What is X-^2y(x^3y^5)^3 in simplest form for all the values of Z and Y where the expression is defined?
To simplify the expression X^(-2y)(X^3Y^5)^3, we must first apply the exponent properties.
Given expression: X^(-2y) * (X^3Y^5)^3
The expression (X^3Y^5)^3 has two components being raised to the power of 3: X^3 and Y^5. We will raise each to the power of 3 separately.
(X^3)^3 = X^(3*3) = X^9
(Y^5)^3 = Y^(5*3) = Y^15
Bringing these back together, we get:
(X^3Y^5)^3 = X^9 * Y^15
Now, let's combine this with X^(-2y):
X^(-2y) * (X^9 * Y^15)
When multiplying expressions with the same base, we add the exponents:
X^(-2y + 9) * Y^15
This is the simplified form of the given expression, for all values of X and Y where X is nonzero (since you cannot raise 0 to a negative exponent), and Y can be any real number (since Y is only being raised to positive exponents). Note that there's a critical assumption that X or Y is not zero since division by zero or raising zero to a negative power would be undefined.
I only have a box for X and Y
Apologies for the confusion. Let's break down the expression step by step using the correct variables X and Y where applicable.
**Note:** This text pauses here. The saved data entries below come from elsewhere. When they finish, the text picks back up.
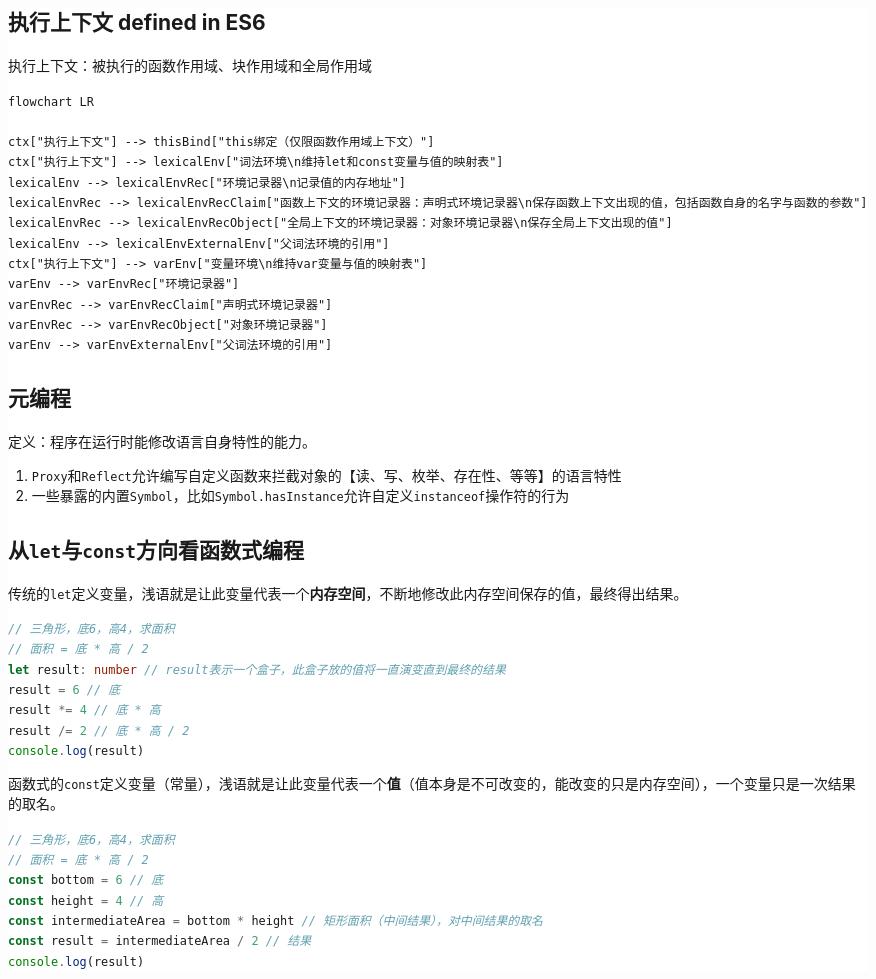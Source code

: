 ## 执行上下文 defined in ES6

执行上下文：被执行的函数作用域、块作用域和全局作用域

```mermaid
flowchart LR

ctx["执行上下文"] --> thisBind["this绑定（仅限函数作用域上下文）"]
ctx["执行上下文"] --> lexicalEnv["词法环境\n维持let和const变量与值的映射表"]
lexicalEnv --> lexicalEnvRec["环境记录器\n记录值的内存地址"]
lexicalEnvRec --> lexicalEnvRecClaim["函数上下文的环境记录器：声明式环境记录器\n保存函数上下文出现的值，包括函数自身的名字与函数的参数"]
lexicalEnvRec --> lexicalEnvRecObject["全局上下文的环境记录器：对象环境记录器\n保存全局上下文出现的值"]
lexicalEnv --> lexicalEnvExternalEnv["父词法环境的引用"]
ctx["执行上下文"] --> varEnv["变量环境\n维持var变量与值的映射表"]
varEnv --> varEnvRec["环境记录器"]
varEnvRec --> varEnvRecClaim["声明式环境记录器"]
varEnvRec --> varEnvRecObject["对象环境记录器"]
varEnv --> varEnvExternalEnv["父词法环境的引用"]

```

## 元编程

定义：程序在运行时能修改语言自身特性的能力。

1. `Proxy`和`Reflect`允许编写自定义函数来拦截对象的【读、写、枚举、存在性、等等】的语言特性
2. 一些暴露的内置`Symbol`，比如`Symbol.hasInstance`允许自定义`instanceof`操作符的行为

## 从`let`与`const`方向看函数式编程

传统的`let`定义变量，浅语就是让此变量代表一个**内存空间**，不断地修改此内存空间保存的值，最终得出结果。

```ts
// 三角形，底6，高4，求面积
// 面积 = 底 * 高 / 2
let result: number // result表示一个盒子，此盒子放的值将一直演变直到最终的结果
result = 6 // 底
result *= 4 // 底 * 高
result /= 2 // 底 * 高 / 2
console.log(result)
```

函数式的`const`定义变量（常量），浅语就是让此变量代表一个**值**（值本身是不可改变的，能改变的只是内存空间），一个变量只是一次结果的取名。

```ts
// 三角形，底6，高4，求面积
// 面积 = 底 * 高 / 2
const bottom = 6 // 底
const height = 4 // 高
const intermediateArea = bottom * height // 矩形面积（中间结果），对中间结果的取名
const result = intermediateArea / 2 // 结果
console.log(result)
```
The expression is X^(-2Y) * (X^3Y^5)^3.
To simplify the expression:
1. Expand the power of the term (X^3Y^5)^3 by applying the power to each component inside the parentheses.
(X^3)^3 * (Y^5)^3 = X^(3*3) * Y^(5*3) = X^9 * Y^15
2. Now, the original expression is:
X^(-2Y) * X^9 * Y^15
3. We can then merge the X terms by adding their exponents since they have the same base:
X^(-2Y + 9)
And then we can rewrite the expression as:
X^(-2Y + 9) * Y^15
This is the expression in its simplest form for all values of X and Y where the expression is defined. Remember, X should not be zero because any non-zero number raised to a power is valid, but for 0, only non-negative exponents are valid. Y is being raised to a positive power, so it has no restrictions regarding its value in this context.
To simplify the expression X^(-2)y(x^3y^5)^3, let's break it down step by step.
Step 1: Simplify the innermost parentheses:
(x^3y^5)^3 = x^(3 * 3) * y^(5 * 3) = x^9 * y^15
Step 2: Substitute the simplified inner expression back into the original expression:
X^(-2)y(x^3y^5)^3 = X^(-2)y(x^9 * y^15)
Step 3: Simplify the expression further using the rules of exponents:
x^(-2) = 1/x^2, so X^(-2)y(x^9 * y^15) = (y/x^2)(x^9 * y^15)
Step 4: Rearrange the terms:
(y/x^2)(x^9 * y^15) = (x^9 * y^15)(y/x^2)
Step 5: Combine like terms:
(x^9 * y^15)(y/x^2) = x^9 * y^(15+1) / x^2 = x^9 * y^16 / x^2 = x^(9-2) * y^16 = x^7 * y^16
Therefore, the simplified form of X^(-2)y(x^3y^5)^3 is x^7 * y^16 for all values of Z and Y where the expression is defined.